Q&A with Valerie Murray of Murraymere Farms
What is Murraymere Farm’s history?
We are a fourth-generation family-owned farm just south of Powell, Wyoming, on the Willwood. In 1914, our great-grandparents arrived by train from Missouri. Our great-grandfather, Earl, added the “mere” to “Murray,” which means “green pastures,” according to Scottish tradition. They started with nothing but sagebrush and now we are on our 104th crop year in Wyoming on pristine irrigated ground.
How did you get involved with the Wyoming trade mission?
Recently, I was approached by Rep. David Northrup asking if we had any beef ready for processing for a potential buyer in Taiwan. They requested beef samples be sent over to Taipei prior to the event in October. The timing was right; we did have cattle ready, so we jumped at the opportunity.
Is there a market for American beef in Taiwan?
There appears to be. According to articles I have read in Beef Magazine, incomes are rising in southeast Asia, and around the world. With that comes a growing taste for high-quality American beef and ag products. They also say the United States leads the world in efficient ag production and must continue to meet the global demand for high-quality food. The base demand for international beef is growing and it’s looking very solid according to research done by R-Calf USA.
What does that mean for Wyoming, specifically?
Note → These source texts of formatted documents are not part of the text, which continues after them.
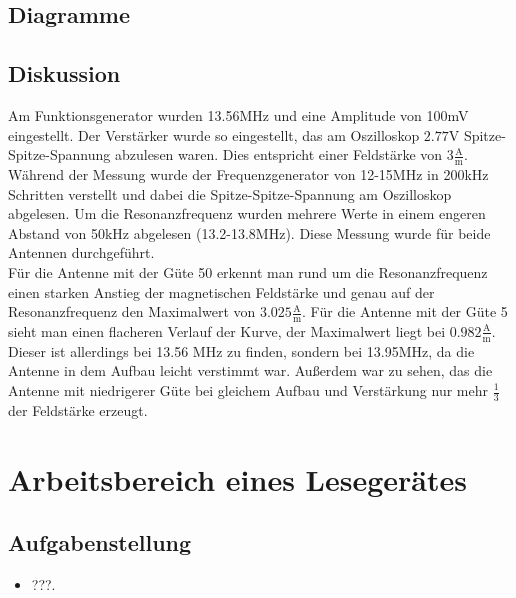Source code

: \documentclass[12pt,a4paper,ngerman]{article}
\begin{document}
\subsection{Diagramme}


\subsection{Diskussion}
Am Funktionsgenerator wurden 13.56MHz und eine Amplitude von 100mV eingestellt. Der Verstärker wurde so eingestellt, das am Oszilloskop $2.77$V Spitze-Spitze-Spannung abzulesen waren. 
Dies entspricht einer Feldstärke von $3 \frac{\text{A}}{\text{m}}$. \\
Während der Messung wurde der Frequenzgenerator von 12-15MHz in 200kHz Schritten verstellt und dabei die Spitze-Spitze-Spannung am Oszilloskop abgelesen. Um die Resonanzfrequenz wurden mehrere Werte in einem engeren Abstand von 50kHz abgelesen (13.2-13.8MHz).
Diese Messung wurde für beide Antennen durchgeführt. \\
Für die Antenne mit der Güte 50 erkennt man rund um die Resonanzfrequenz einen starken Anstieg der magnetischen Feldstärke und genau auf der Resonanzfrequenz den Maximalwert von $3.025\frac{\text{A}}{\text{m}}$. Für die Antenne mit der Güte 5 sieht man einen flacheren Verlauf der Kurve, der Maximalwert liegt bei $0.982\frac{\text{A}}{\text{m}}$. Dieser ist allerdings bei 13.56 MHz zu finden, sondern bei 13.95MHz, da die Antenne in dem Aufbau leicht verstimmt war. Außerdem war zu sehen, das die Antenne mit niedrigerer Güte bei gleichem Aufbau und Verstärkung nur mehr $\frac{1}{3}$ der Feldstärke erzeugt. \\

\pagebreak



\section{Arbeitsbereich eines Lesegerätes}
\subsection{Aufgabenstellung}

\begin{itemize}
\item ???.
\end{itemize}
\end{document}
This is where I feel Wyoming is uniquely positioned to benefit from this supply chain. Wyoming has an enormous cattle and agriculture industry, but we are all at the mercy of the big corporations that pay less for our high-quality products, especially our top-notch beef because we are so remote. Wyoming beef producers have no other option than to deliver or process our meat in mass quantities, so we are left with trucking them out of state. We at Murraymere truck our animals at least 500 miles away, which is both costly and hard on the cattle to be on the truck that long. The cost to deliver is rising and the profit margin for the producer is barely at the break-even point at the current market, causing feeders to go out of business. This is devastating and damaging to all Wyoming agriculture.
If Wyoming could build face-to-face relations and trust with Taiwan buyers, plus prove our quality of beef, the Wyoming beef market would hopefully have an opportunity to start a large packing plant right here in Wyoming. That would give the producers the potential to cut out the middle man and increase profitability. It would also bring more jobs to our state and hopefully boost the Wyoming economy for everyone.
You are headed to Taiwan with the trade mission in October. How are you feeling about seeing your beef being served on the other side of the Earth?
I am thrilled to be attending the beef-to-Taiwan trade mission in Taipei representing our Wyoming beef industry and agriculture. I am so excited and proud knowing we, Murraymere Farms, were able to furnish the first samples to be sent to Taipei.